Sure, common and sensible use of automounting.

This would be a significant problem in large environments like
yours, point well taken.

> 
> 4) Source code. These are NFS project spaces that build systems such as
> Bamboo, Jenkins, Team City, or other systems we have may access this
> content, without setting a current working directory or holding any file
> open for an extended period of time.
> 
> 5) Build output. These are NFS project spaces that build systems such as
> Bamboo, Jenkins, Team City, or other systems we have may write build output
> to, often for sharing with other users or build systems, without setting a
> current working directory or holding any file open for an extended period of
> time.

Same as point 3) I think, also point well taken.

> 
> 6) Application data. Our application servers frequently use NFS for scalable
> storage. In many cases, I have been strongly encouraged the use of fixed
> mounts, as I have found automounts to be unnecessarily brittle in the past.
> However, the default configuration for application owners in our
> organization who may not be aware of this best practice, still use
> automounts. Think of applications like JIRA or Confluence, that store
> attachments on NFS. The attachments are accessed only for the duration
> required to read the file, and then they are closed. These automounts will
> be re-established at the automount expiration interval.
> 
> The reason we use automounts in the above cases, is that with the exception
> of 6), it can be much more overhead to publish fixed mounts on dozens or
> more machines that may need the resource. It is much easier to allow autofs
> to discover which machines which need which mounts. Any NFS mounts that
> might be used by a dozen or more machines, benefit from autofs. Any NFS
> mounts used by just one or two machines, can use fixed mounts instead. For
> our build systems, which have concerns 1) through 5) above, we might have
> 200 or more build machines, that have 20 or more automounts, each being
> re-established every 10 minutes. 200 x 20 = 4,000 mounts per 10 minutes. And
> this is just one of the scenarios.

Sure, I understand this.

Other use cases of these types are render farms and Geophysics
data processing sites. These types of environments tend to be
smaller but the problem is the same as yours.

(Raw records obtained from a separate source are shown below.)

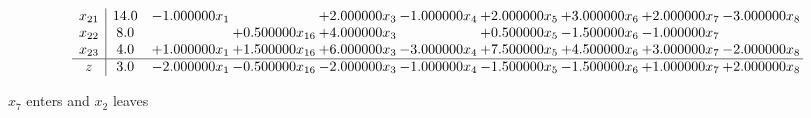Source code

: \documentclass[10pt]{article}
\begin{document}
\[\begin{array}{c| c c@{\hskip 2pt} c@{\hskip 2pt} c@{\hskip 2pt} c@{\hskip 2pt} c@{\hskip 2pt} c@{\hskip 2pt} c@{\hskip 2pt} c@{\hskip 2pt} }
 x_{21}   &  14.0 & -1.000000 x_{1} &   & + 2.000000 x_{3} & -1.000000 x_{4} & + 2.000000 x_{5} & + 3.000000 x_{6} & + 2.000000 x_{7} & -3.000000 x_{8}\\
 x_{22}   &  8.0  &   & + 0.500000 x_{16} & + 4.000000 x_{3} &   & + 0.500000 x_{5} & -1.500000 x_{6} & -1.000000 x_{7} &   \\
 x_{23}   &  4.0 & + 1.000000 x_{1} & + 1.500000 x_{16} & + 6.000000 x_{3} & -3.000000 x_{4} & + 7.500000 x_{5} & + 4.500000 x_{6} & + 3.000000 x_{7} & -2.000000 x_{8}\\
\hline
z    &  3.0 & -2.000000 x_{1} & -0.500000 x_{16} & -2.000000 x_{3} & -1.000000 x_{4} & -1.500000 x_{5} & -1.500000 x_{6} & + 1.000000 x_{7} & + 2.000000 x_{8}\\
\end{array}\]


 $ x_{7} $ enters and $ x_{2} $ leaves 
\end{document}
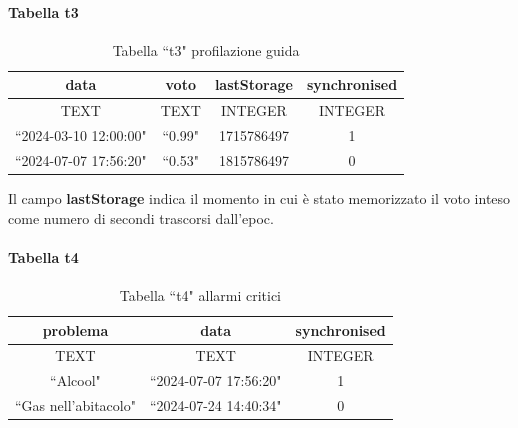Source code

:\documentclass[12pt, a4paper, italian]{report}
\numberwithin{figure}{chapter}
\numberwithin{table}{chapter}
\begin{document}
\paragraph{Tabella t3}
\begin{table}[h!]
  \centering 
  \begin{adjustbox}{max width=\textwidth}
    \begin{tabular}{|c|c|c|c|}
      \hline
      \textbf{data} & \textbf{voto} & \textbf{lastStorage} & \textbf{synchronised} \\
      \hline
      TEXT & TEXT & INTEGER & INTEGER \\
      \hline
      ``2024-03-10 12:00:00" & ``0.99" & 1715786497 & 1 \\
      \hline
      ``2024-07-07 17:56:20" & ``0.53" & 1815786497 & 0 \\
      \hline
    \end{tabular}
  \end{adjustbox}
  \caption{Tabella ``t3" profilazione guida}
  \label{tab:t3 profilazione}
\end{table}
Il campo \textbf{lastStorage} indica il momento in cui è stato memorizzato il voto inteso come numero di secondi trascorsi dall'epoc.

\paragraph{Tabella t4}
\begin{table}[h!]
  \centering 
  \begin{adjustbox}{max width=\textwidth}
    \begin{tabular}{|c|c|c|}
      \hline
      \textbf{problema} & \textbf{data} & \textbf{synchronised} \\
      \hline
      TEXT & TEXT & INTEGER \\
      \hline
      ``Alcool" & ``2024-07-07 17:56:20" & 1 \\
      \hline
      ``Gas nell'abitacolo" & ``2024-07-24 14:40:34" & 0   \\
      \hline
    \end{tabular}
  \end{adjustbox}
  \caption{Tabella ``t4" allarmi critici}
  \label{tab:t4 allarmi critici}
\end{table}
\end{document}
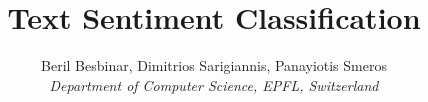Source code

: \documentclass[10pt,conference,compsocconf]{IEEEtran}
\begin{document}
\title{Text Sentiment Classification}

\author{Beril Besbinar, Dimitrios Sarigiannis, Panayiotis Smeros\\
\textit{Department of Computer Science, EPFL, Switzerland}}

\maketitle
















\cleardoublepage


\end{document}
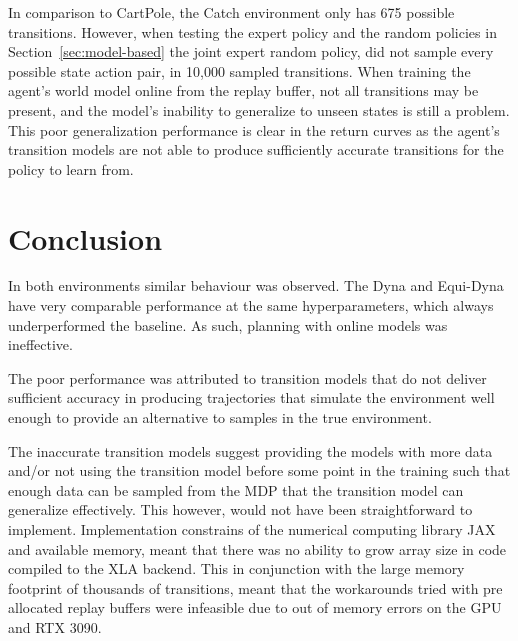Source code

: In comparison to CartPole, the Catch environment only has 675 possible transitions. However, when testing the expert policy and the random policies in Section~\ref{sec:model-based} the joint expert random policy, did not sample every possible state action pair, in 10,000 sampled transitions. When training the agent's world model online from the replay buffer, not all transitions may be present, and the model's inability to generalize to unseen states is still a problem. This poor generalization performance is clear in the return curves as the agent's transition models are not able to produce sufficiently accurate transitions for the policy to learn from.


\section{Conclusion}
In both environments similar behaviour was observed. The Dyna and Equi-Dyna have very comparable performance at the same hyperparameters, which always underperformed the baseline. As such, planning with online models was ineffective.

The poor performance was attributed to transition models that do not deliver sufficient accuracy in producing trajectories that simulate the environment well enough to provide an alternative to samples in the true environment.

The inaccurate transition models suggest providing the models with more data and/or not using the transition model before some point in the training such that enough data can be sampled from the MDP that the transition model can generalize effectively. This however, would not have been straightforward to implement. Implementation constrains of the numerical computing library JAX and available memory, meant that there was no ability to grow array size in code compiled to the XLA backend. This in conjunction with the large memory footprint of thousands of transitions, meant that the workarounds tried with pre allocated replay buffers were infeasible due to out of memory errors on the GPU and RTX 3090.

Are the access patterns for the point 6) case that bad in terms
of umount to mount turnover?

> 
> I understand the dilemma. There are UI systems that have file dialogs or
> file system monitoring systems that automatically discover new content and
> scan these file systems just because they exist. But, there are also
> legitimate use cases such as I describe above, that we would like to update
> "last_used". Ian Kent documented this dilemma here:

Seems my quote is missing, ;)

But you are correct, I didn't consider very large environments
in my anger at the user space changes that caused me so much
recent pain, all I can do is apologize and try and work out
some way to improve the large use problem.

In my defence, what I thought I was doing was resolving a
regression to a behaviour that I established some years ago
that I thought was the right way to do things, when autofs
version 5 was being developed.

What makes this problem hard is not deciding whether to revert
this particular change, I can do that if we agree it needs to
be done for RHEL-7 (and it sounds like we do need too).

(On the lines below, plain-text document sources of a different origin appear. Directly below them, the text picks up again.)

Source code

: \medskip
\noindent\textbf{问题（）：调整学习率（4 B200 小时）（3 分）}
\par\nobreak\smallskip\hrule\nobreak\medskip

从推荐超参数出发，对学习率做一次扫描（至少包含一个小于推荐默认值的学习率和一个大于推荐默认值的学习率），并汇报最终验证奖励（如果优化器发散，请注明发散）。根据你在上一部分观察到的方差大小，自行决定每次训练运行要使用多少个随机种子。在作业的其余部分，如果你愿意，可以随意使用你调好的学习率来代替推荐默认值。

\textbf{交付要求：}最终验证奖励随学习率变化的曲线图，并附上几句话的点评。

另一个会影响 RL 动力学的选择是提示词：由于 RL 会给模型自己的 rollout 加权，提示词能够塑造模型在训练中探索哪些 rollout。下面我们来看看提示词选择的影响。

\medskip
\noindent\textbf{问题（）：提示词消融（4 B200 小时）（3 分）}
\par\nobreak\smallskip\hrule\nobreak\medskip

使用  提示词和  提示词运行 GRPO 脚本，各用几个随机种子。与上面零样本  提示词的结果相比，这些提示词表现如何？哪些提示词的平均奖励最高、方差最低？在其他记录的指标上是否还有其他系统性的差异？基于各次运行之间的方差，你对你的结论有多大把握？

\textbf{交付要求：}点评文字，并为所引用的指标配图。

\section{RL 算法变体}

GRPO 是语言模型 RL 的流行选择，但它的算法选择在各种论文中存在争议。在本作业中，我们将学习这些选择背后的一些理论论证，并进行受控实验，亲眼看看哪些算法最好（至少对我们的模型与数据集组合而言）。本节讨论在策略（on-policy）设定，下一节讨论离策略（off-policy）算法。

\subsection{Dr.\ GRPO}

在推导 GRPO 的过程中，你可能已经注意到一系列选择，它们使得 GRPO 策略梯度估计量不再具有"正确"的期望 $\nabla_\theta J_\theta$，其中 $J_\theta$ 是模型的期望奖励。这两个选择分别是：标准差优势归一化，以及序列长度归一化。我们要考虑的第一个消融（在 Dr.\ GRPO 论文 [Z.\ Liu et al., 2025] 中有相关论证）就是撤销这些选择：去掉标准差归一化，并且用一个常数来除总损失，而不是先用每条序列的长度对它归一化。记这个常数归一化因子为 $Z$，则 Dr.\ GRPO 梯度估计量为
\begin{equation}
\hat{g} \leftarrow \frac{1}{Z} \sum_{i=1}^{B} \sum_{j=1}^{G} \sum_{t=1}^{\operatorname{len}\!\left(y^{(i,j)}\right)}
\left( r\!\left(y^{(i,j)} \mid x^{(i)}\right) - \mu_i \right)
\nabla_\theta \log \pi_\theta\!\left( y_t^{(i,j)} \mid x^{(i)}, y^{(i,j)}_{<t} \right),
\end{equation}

The deeper problem is more long term in that it will just come
back again in RHEL-8 if I can't find a smarter way to do this
than just not updating the last_used field in certain cases, as
is done now.

After all, if I revert this change upstream I'm pretty sure
I'll get a bunch of bugs when RHEL-8 is released about mounts
never expiring which could easily affect a quite large number
of customers with large and small environmentss.

Ian

Comment 4 Ian Kent 2017-09-08 09:45:34 UTC

For the purposes of the immediate next steps for this bug we
need to verify what has caused the change in behaviour.

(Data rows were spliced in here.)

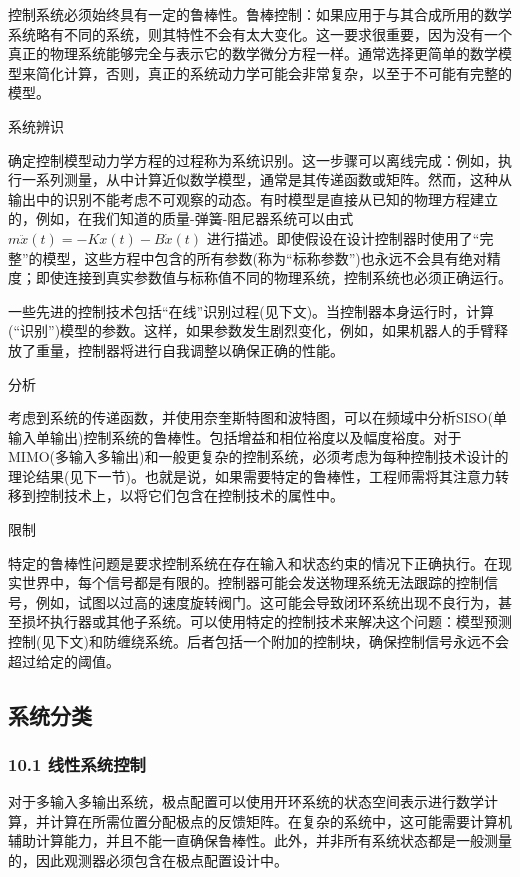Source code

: 控制系统必须始终具有一定的鲁棒性。鲁棒控制：如果应用于与其合成所用的数学系统略有不同的系统，则其特性不会有太大变化。这一要求很重要，因为没有一个真正的物理系统能够完全与表示它的数学微分方程一样。通常选择更简单的数学模型来简化计算，否则，真正的系统动力学可能会非常复杂，以至于不可能有完整的模型。

系统辨识

确定控制模型动力学方程的过程称为系统识别。这一步骤可以离线完成：例如，执行一系列测量，从中计算近似数学模型，通常是其传递函数或矩阵。然而，这种从输出中的识别不能考虑不可观察的动态。有时模型是直接从已知的物理方程建立的，例如，在我们知道的质量-弹簧-阻尼器系统可以由式$m\ddot{x}(t) = -Kx(t) - B\dot{x}(t)$ 进行描述。即使假设在设计控制器时使用了“完整”的模型，这些方程中包含的所有参数(称为“标称参数”)也永远不会具有绝对精度；即使连接到真实参数值与标称值不同的物理系统，控制系统也必须正确运行。

一些先进的控制技术包括“在线”识别过程(见下文)。当控制器本身运行时，计算(“识别”)模型的参数。这样，如果参数发生剧烈变化，例如，如果机器人的手臂释放了重量，控制器将进行自我调整以确保正确的性能。

分析

考虑到系统的传递函数，并使用奈奎斯特图和波特图，可以在频域中分析SISO(单输入单输出)控制系统的鲁棒性。包括增益和相位裕度以及幅度裕度。对于MIMO(多输入多输出)和一般更复杂的控制系统，必须考虑为每种控制技术设计的理论结果(见下一节)。也就是说，如果需要特定的鲁棒性，工程师需将其注意力转移到控制技术上，以将它们包含在控制技术的属性中。

限制

特定的鲁棒性问题是要求控制系统在存在输入和状态约束的情况下正确执行。在现实世界中，每个信号都是有限的。控制器可能会发送物理系统无法跟踪的控制信号，例如，试图以过高的速度旋转阀门。这可能会导致闭环系统出现不良行为，甚至损坏执行器或其他子系统。可以使用特定的控制技术来解决这个问题：模型预测控制(见下文)和防缠绕系统。后者包括一个附加的控制块，确保控制信号永远不会超过给定的阈值。

\subsection{系统分类}

\subsubsection{10.1 线性系统控制}

对于多输入多输出系统，极点配置可以使用开环系统的状态空间表示进行数学计算，并计算在所需位置分配极点的反馈矩阵。在复杂的系统中，这可能需要计算机辅助计算能力，并且不能一直确保鲁棒性。此外，并非所有系统状态都是一般测量的，因此观测器必须包含在极点配置设计中。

I will check through all the patches in the series of bug
1413523 and review any that touched the last_used field.

Once I have done that I'll produce a test kernel with reverted
changes to check if the change in behaviour has in fact been
reverted.

Once this is done we can focus our attention on what should
be done to fix the problem.
 
Ian

Comment 7 Ian Kent 2017-09-11 23:43:42 UTC

I think I have made the bug public.

If the customer still can't see the comments we can add a suitable
email address to the bug cc list which should do the trick.

Comment 8 Mark Mielke 2017-09-14 03:50:35 UTC

One of the things I was looking into when I discovered this concern in RHEL 7.4, was high LDAP query volumes, many of which were coming from autofs. When the automount needs to be established this not only has the overhead of performing the NFS protocol auto-negotiation (NFS v3 or NFS v4? ...) on the autofs side, and then on the Linux side, but prior to this it requires LDAP queries, and prior to this, it often needs to establish a TLS session with LDAP. All of this means that even if the underlying "mount" operation is fast, the end-to-end process here can take 2 or more seconds to complete. I don't want to get distracted by these details, as the details here are not fully relevant. But, just to provide some context in terms of what the cost of automount expiration could be in a worst case scenario.

> > 1) Caching. This applies to all of the below concerns, in that wouldn't
> > unmount of the NFS file system cause the cache to be invalidated, and
> > wouldn't this cause performance issues during each of the use cases I am
> > about to describe?
> > The NFS attribute cache, or buffer cache, or CacheFS cache?
>
> I think all of these would be invalidated.
>
> I don't think invalidating the attribute cache would be a
> significant problem.
>
> The buffer cache, perhaps, the CacheFS cache more so.

I am mostly thinking about the buffer cache.

When users or build services perform builds in NFS, this includes:

1) Establish the source workspace. This may be thousands to millions of source files or binary files. In some cases this can be incremental, however, it is a fairly common practice for the small to medium workspaces to be clean extracts to ensure safe builds.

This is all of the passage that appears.